Author’s note: This post was updated on June 28, 2021 to correct an error in the original post regarding the Washington State Health Care Authority’s (HCA) power to waive the provider reimbursement cap for state-procured public option plans. While Washington State’s 2021 legislation repealed a provision allowing HCA to waive the cap that would have taken effect in 2023, HCA retains its waiver authority in circumstances where an insurer cannot meet network access standards due to the reimbursement cap and sets actuarially sound premiums at least 10 percent lower than the prior plan year by other means. Thank you to our readers for alerting us to this error. This post was further updated on November 10, 2021 to clarify that the requirement for hospitals to contract, upon an offer, with at least one public option plan would not take effect until plan years following 2022 (the first year where public option plan availability would trigger the requirement). 


  • Beth Berendt says:

    Hello.

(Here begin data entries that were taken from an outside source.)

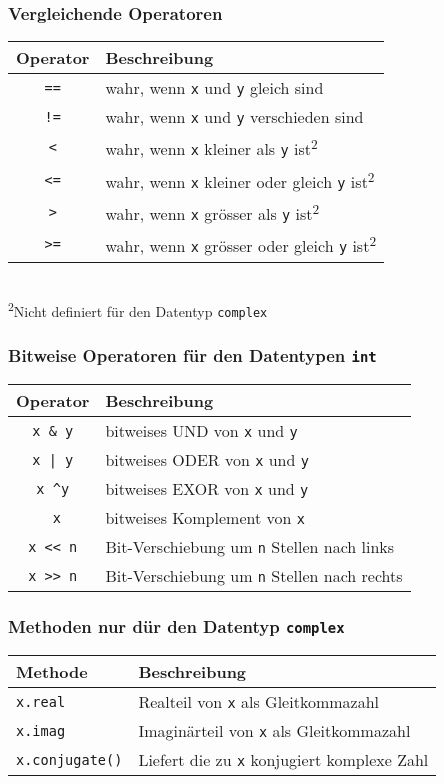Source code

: \subsubsection{Vergleichende Operatoren}
\begin{tabular}{|c|l|}
	\hline 
	\textbf{Operator} &\textbf{Beschreibung}\\ 
	\hline 
	\texttt{==} &wahr, wenn \texttt{x} und \texttt{y} gleich sind\\ 
	\texttt{!=} &wahr, wenn \texttt{x} und \texttt{y} verschieden sind\\ 
	\texttt{<} &wahr, wenn \texttt{x} kleiner als \texttt{y} ist\textsuperscript{2}\\ 
	\texttt{<=} &wahr, wenn \texttt{x} kleiner oder gleich \texttt{y} ist\textsuperscript{2}\\ 
	\texttt{>} &wahr, wenn \texttt{x} grösser als \texttt{y} ist\textsuperscript{2}\\ 
	\texttt{>=} &wahr, wenn \texttt{x} grösser oder gleich \texttt{y} ist\textsuperscript{2}\\ 
	\hline 
\end{tabular}\\
\textsuperscript{2}Nicht definiert für den Datentyp \texttt{complex}\\

\subsubsection{Bitweise Operatoren für den Datentypen \texttt{int}}
\begin{tabular}{|c|l|}
	\hline 
	\textbf{Operator} &\textbf{Beschreibung}\\ 
	\hline 
	\texttt{x \& y} &bitweises UND von \texttt{x} und \texttt{y}\\ 
	\texttt{x | y} &bitweises ODER von \texttt{x} und \texttt{y}\\
	\texttt{x \textasciicircum y} &bitweises EXOR von \texttt{x} und \texttt{y}\\ 
	\texttt{~x} &bitweises Komplement von \texttt{x}\\ 
	\texttt{x << n} &Bit-Verschiebung um \texttt{n} Stellen nach links\\ 
	\texttt{x >> n} &Bit-Verschiebung um \texttt{n} Stellen nach rechts\\ 
	\hline 
\end{tabular}

\subsubsection{Methoden nur dür den Datentyp \texttt{complex}}
\begin{tabular}{|l|l|}
	\hline 
	\textbf{Methode} &\textbf{Beschreibung}\\ 
	\hline 
	\texttt{x.real} &Realteil von \texttt{x} als Gleitkommazahl\\
	\texttt{x.imag} &Imaginärteil von \texttt{x} als Gleitkommazahl\\ 
	\texttt{x.conjugate()} &Liefert die zu \texttt{x} konjugiert komplexe Zahl\\  
	\hline 
\end{tabular}


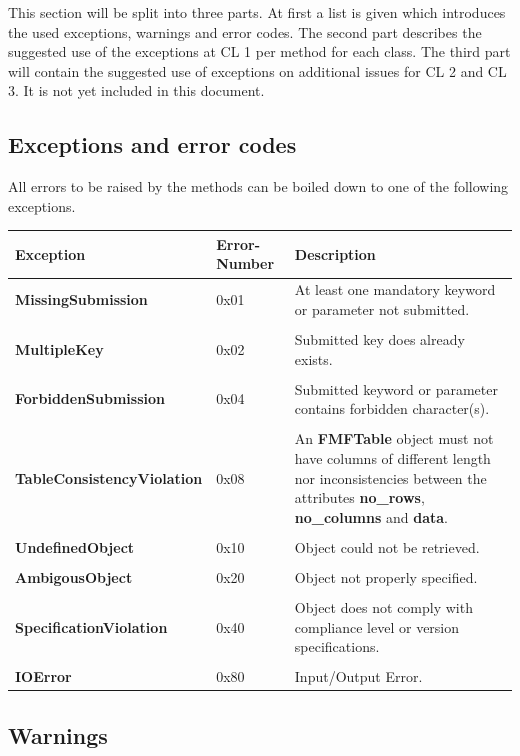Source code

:\documentclass[10pt,utf8, mainlanguage=english]{ufcd-info}
\newcommand{\fmfattr}[1]{{\textbf{#1}}}
\newcommand{\fmfobj}[1]{{\textbf{\textsf{#1}}}}
\begin{document}
This section will be split into three parts. At first a list is given which introduces the used exceptions, warnings and error codes. The second part describes the suggested use of the exceptions at CL 1 per method for each class. The third part will contain the suggested use of exceptions on additional issues for CL 2 and CL 3. It is not yet included in this document.

\subsection{Exceptions and error codes}

All errors to be raised by the methods can be boiled down to one of the following exceptions.

\begin{tabular}{l|l|p{5cm}}
Exception & Error-Number & Description \\
\hline
\fmfobj{MissingSubmission} & 0x01 & At least one mandatory keyword or parameter not submitted.\\
 & & \\
\fmfobj{MultipleKey} & 0x02 & Submitted key does already exists. \\
 & & \\
\fmfobj{ForbiddenSubmission} & 0x04 & Submitted keyword or parameter contains forbidden character(s).\\
 & & \\
\fmfobj{TableConsistencyViolation} & 0x08 & An \fmfobj{FMFTable} object must not have columns of different length nor inconsistencies between the attributes \fmfattr{no\_rows}, \fmfattr{no\_columns} and \fmfattr{data}.\\
 & & \\
\fmfobj{UndefinedObject} & 0x10 & Object could not be retrieved.\\
 & & \\
\fmfobj{AmbigousObject} & 0x20 & Object not properly specified.\\
 & & \\
\fmfobj{SpecificationViolation} & 0x40 & Object does not comply with compliance level or version specifications.\\
 & & \\
\fmfobj{IOError} & 0x80 & Input/Output Error.
\end{tabular}

\subsection{Warnings}
\end{document}
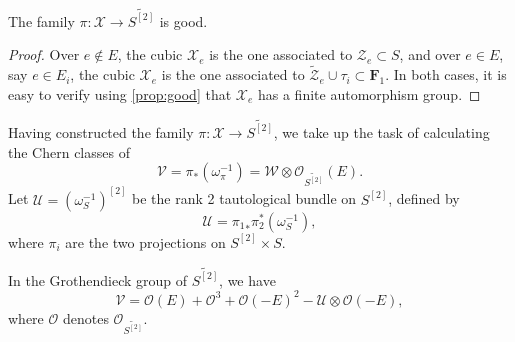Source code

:\documentclass[11pt,reqno, letterpaper]{amsart}
\renewcommand{\to}{{\longrightarrow}}
\numberwithin{equation}{section}
\renewcommand{\O}{\mathcal O}
\newcommand{\F}{\mathbf F}
\newcommand{\td}{\widetilde}
\begin{document}
\begin{proposition}
  \label{prop:good4} The family $\pi: \mathcal{X} \to \td{S^{[2]}}$ is
  good.
\end{proposition}
\begin{proof}
  Over $e \not \in E$, the cubic $\mathcal X_e$ is the one associated to $\mathcal Z_e \subset S$, and over $e \in E$, say $e \in E_i$, the cubic $\mathcal X_e$ is the one associated to $\widetilde {\mathcal Z}_e \cup \tau_i \subset \F_1$.
  In both cases, it is easy to verify using \autoref{prop:good} that $\mathcal X_e$ has a finite automorphism group.
\end{proof}

Having constructed the family $\pi \colon \mathcal X \to \widetilde{S^{[2]}}$, we take up the task of calculating the Chern classes of
\[ \mathcal V = \pi_* \left(\omega_\pi^{-1}\right) = \mathcal W \otimes \O_{\widetilde{S^{[2]}}}(E).\]
Let $\mathcal U = \left(\omega_S^{-1}\right)^{[2]}$ be the rank 2 tautological bundle on $S^{[2]}$, defined by
\[ \mathcal U = {\pi_1}_*\pi_2^* \left(\omega_S^{-1}\right),\]
where $\pi_i$ are the two projections on $S^{[2]} \times S$.
\begin{proposition}\label{prop:v4groth}
  In the Grothendieck group of $\widetilde {S^{[2]}}$, we have
  \[
    \mathcal V =  \O(E) + \O^3 + \O(-E)^2 - \mathcal U \otimes \O(-E),
  \]
  where $\O$ denotes $\O_{\widetilde{S^[2]}}$.
\end{proposition}
\end{document}

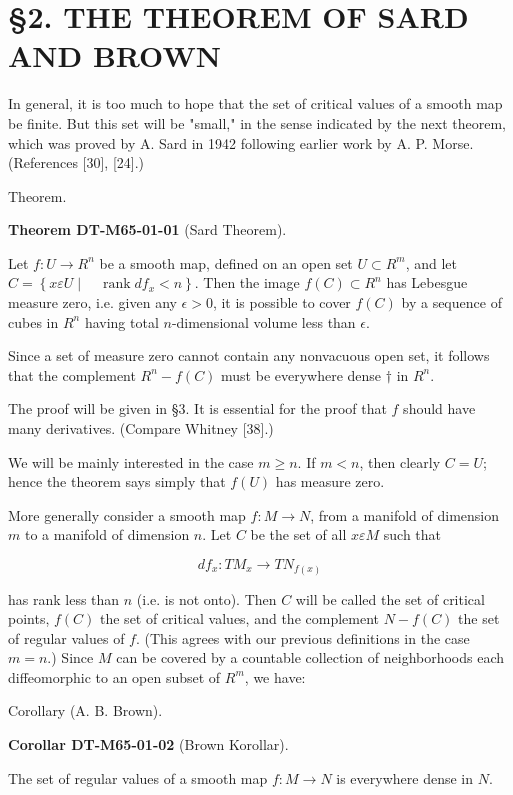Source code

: \documentclass[10pt, letterpaper]{article}
\newcommand{\CustomHeading}[3]{%
  \par\medskip\noindent%
  \textbf{#1 #2} \textnormal{(#3)}.\enskip%
}
\newenvironment{THEO}[2]{\begin{unitbox}\CustomHeading{Theorem}{#1}{#2}}{\end{unitbox}}
\newenvironment{KORO}[2]{\begin{unitbox}\CustomHeading{Corollar}{#1}{#2}}{\end{unitbox}}
\begin{document}
\section*{§2. THE THEOREM OF SARD AND BROWN}
In general, it is too much to hope that the set of critical values of a smooth map be finite. But this set will be "small," in the sense indicated by the next theorem, which was proved by A. Sard in 1942 following earlier work by A. P. Morse. (References [30], [24].)

Theorem. 

\begin{THEO}{DT-M65-01-01}{Sard Theorem}
Let $f: U \rightarrow R^{n}$ be a smooth map, defined on an open set $U \subset R^{m}$, and let
$
C=\left\{x \varepsilon U \mid \quad \operatorname{rank} d f_{x}<n\right\} .
$
Then the image $f(C) \subset R^{n}$ has Lebesgue measure zero, i.e. given any $\epsilon>0$, it is possible to cover $f(C)$ by a sequence of cubes in $R^{n}$ having total $n$-dimensional volume less than $\epsilon$.

Since a set of measure zero cannot contain any nonvacuous open set, it follows that the complement $R^{n}-f(C)$ must be everywhere dense $\dagger$ in $R^{n}$.
\end{THEO}

The proof will be given in §3. It is essential for the proof that $f$ should have many derivatives. (Compare Whitney [38].)

We will be mainly interested in the case $m \geq n$. If $m<n$, then clearly $C=U$; hence the theorem says simply that $f(U)$ has measure zero.

More generally consider a smooth map $f: M \rightarrow N$, from a manifold of dimension $m$ to a manifold of dimension $n$. Let $C$ be the set of all $x \varepsilon M$ such that

$$
d f_{x}: T M_{x} \rightarrow T N_{f(x)}
$$


has rank less than $n$ (i.e. is not onto). Then $C$ will be called the set of critical points, $f(C)$ the set of critical values, and the complement $N-f(C)$ the set of regular values of $f$. (This agrees with our previous definitions in the case $m=n$.) Since $M$ can be covered by a countable collection of neighborhoods each diffeomorphic to an open subset of $R^{m}$, we have:

Corollary (A. B. Brown). 

\begin{KORO}{DT-M65-01-02}{Brown Korollar}
The set of regular values of a smooth map $f: M \rightarrow N$ is everywhere dense in $N$.
\end{KORO}
\end{document}
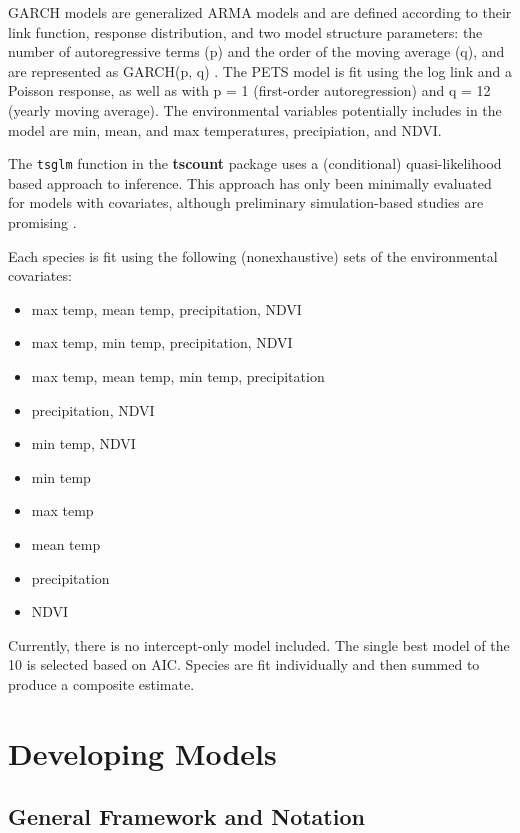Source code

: \documentclass{article}
\def\code#1{\texttt{#1}}
\begin{document}
GARCH models are generalized ARMA models and are defined according to their link function, response distribution, and two model structure parameters: the number of autoregressive terms (p) and the order of the moving average (q), and are represented as GARCH(p, q) \citep{Liboschik2017a}. The PETS model is fit using the log link and a Poisson response, as well as with p = 1 (first-order autoregression) and q = 12 (yearly moving average). The environmental variables potentially includes in the model are min, mean, and max temperatures, precipiation, and NDVI. 

The \code{tsglm} function in the \textbf{tscount} package \citep{Liboschik2017a} uses a (conditional) quasi-likelihood based approach to inference. This approach has only been minimally evaluated for models with covariates, although preliminary simulation-based studies are promising \citep{Liboschik2017b}.  

Each species is fit using the following (nonexhaustive) sets of the environmental covariates:
\begin{itemize}
\item max temp, mean temp, precipitation, NDVI
\item max temp, min temp, precipitation, NDVI
\item max temp, mean temp, min temp, precipitation
\item precipitation, NDVI
\item min temp, NDVI
\item min temp
\item max temp
\item mean temp
\item precipitation 
\item NDVI
\end{itemize}

Currently, there is no intercept-only model included. The single best model of the 10 is selected based on AIC. Species are fit individually and then summed to produce a composite estimate. 

\section{Developing Models}
\label{sec:devmods}

\subsection{General Framework and Notation}
\label{subsec:devmods_gf}
\end{document}
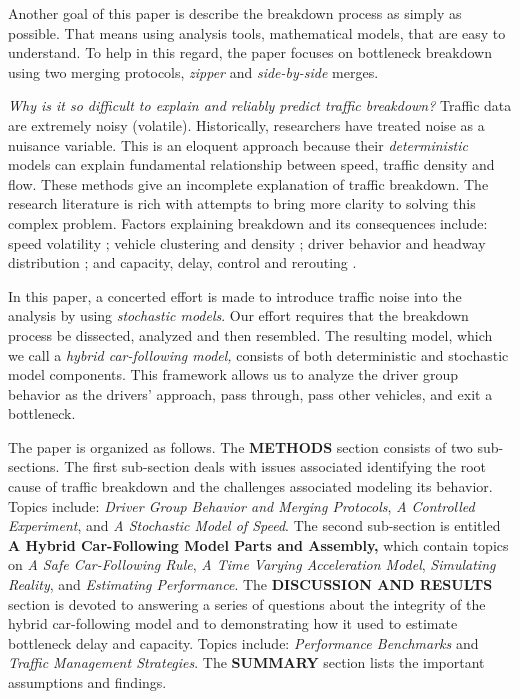 \documentclass[Proceedings]{ascelike}
\begin{document}
Another goal of this paper is describe the breakdown process as simply as possible. That means using analysis tools, mathematical models, that are easy to understand. To help in this regard, the paper focuses on bottleneck breakdown using two merging protocols, \emph{zipper} and \emph{side-by-side} merges.

\emph{Why is it so difficult to explain and reliably predict traffic breakdown?} Traffic data are extremely noisy (volatile). Historically, researchers have treated noise as a nuisance variable. This is an eloquent  approach because their \emph{deterministic} models can explain fundamental relationship between speed, traffic density and flow. These methods give an incomplete explanation of traffic breakdown. The  research literature is rich with attempts to bring more clarity to solving this complex problem.  Factors explaining breakdown and its consequences include: speed volatility  \cite{WAGNER20121384}; vehicle clustering and density \cite{CASTILLO2001367}   \cite{GALTIER2012167} \cite{KISH2000271} \cite{MAHNKE20051} \cite{WEITS1992115}; driver behavior and headway distribution  \cite{OU2018105}; and capacity, delay, control and rerouting \cite{HU2018254} \cite{SMULDERS1990221} \cite{VODOPIVEC201722}. 

In this paper, a concerted effort is made to introduce traffic noise into the analysis by using \emph{stochastic models}. Our effort requires that the breakdown process be dissected, analyzed and then resembled. The resulting model, which we call a \emph{hybrid car-following model,} consists of both deterministic and stochastic model components. This framework allows us to analyze the driver group behavior as the drivers' approach, pass through, pass other vehicles, and exit a bottleneck.

The paper is organized as follows. The \textbf{METHODS} section consists of two sub-sections. The first sub-section deals with issues associated identifying the root cause  of traffic breakdown and the challenges associated modeling its behavior. Topics include:  \emph{Driver Group Behavior and Merging Protocols}, \emph{A Controlled Experiment}, and \emph{A Stochastic Model of Speed}. The second sub-section is entitled \textbf{A Hybrid Car-Following Model Parts and Assembly,} which contain topics on \emph{A Safe Car-Following Rule}, \emph{A Time Varying Acceleration Model}, \emph{Simulating Reality}, and \emph{Estimating Performance}. The \textbf{DISCUSSION AND RESULTS} section is devoted to answering a series of questions about  the integrity of the hybrid car-following model and to demonstrating how  it used to estimate bottleneck delay and capacity. Topics include: \emph{Performance Benchmarks} and \emph{Traffic Management Strategies}. The \textbf{SUMMARY} section lists the  important assumptions and findings.
\end{document}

Please note that the legislation did not repeal the HCA’s ability to waive the reimbursement cap. RCW 41.04.413 was not repealed by the legislature.

    • Rachel Schwab says:

      Thank you Beth! We really appreciate you catching that error. We’ve updated the post accordingly and added a note up top to alert readers. For those reading the comments, the Health Care Authority’s (HCA) waiver power that was not repealed by WA’s 2021 legislation is enshrined in RCW 41.05.413.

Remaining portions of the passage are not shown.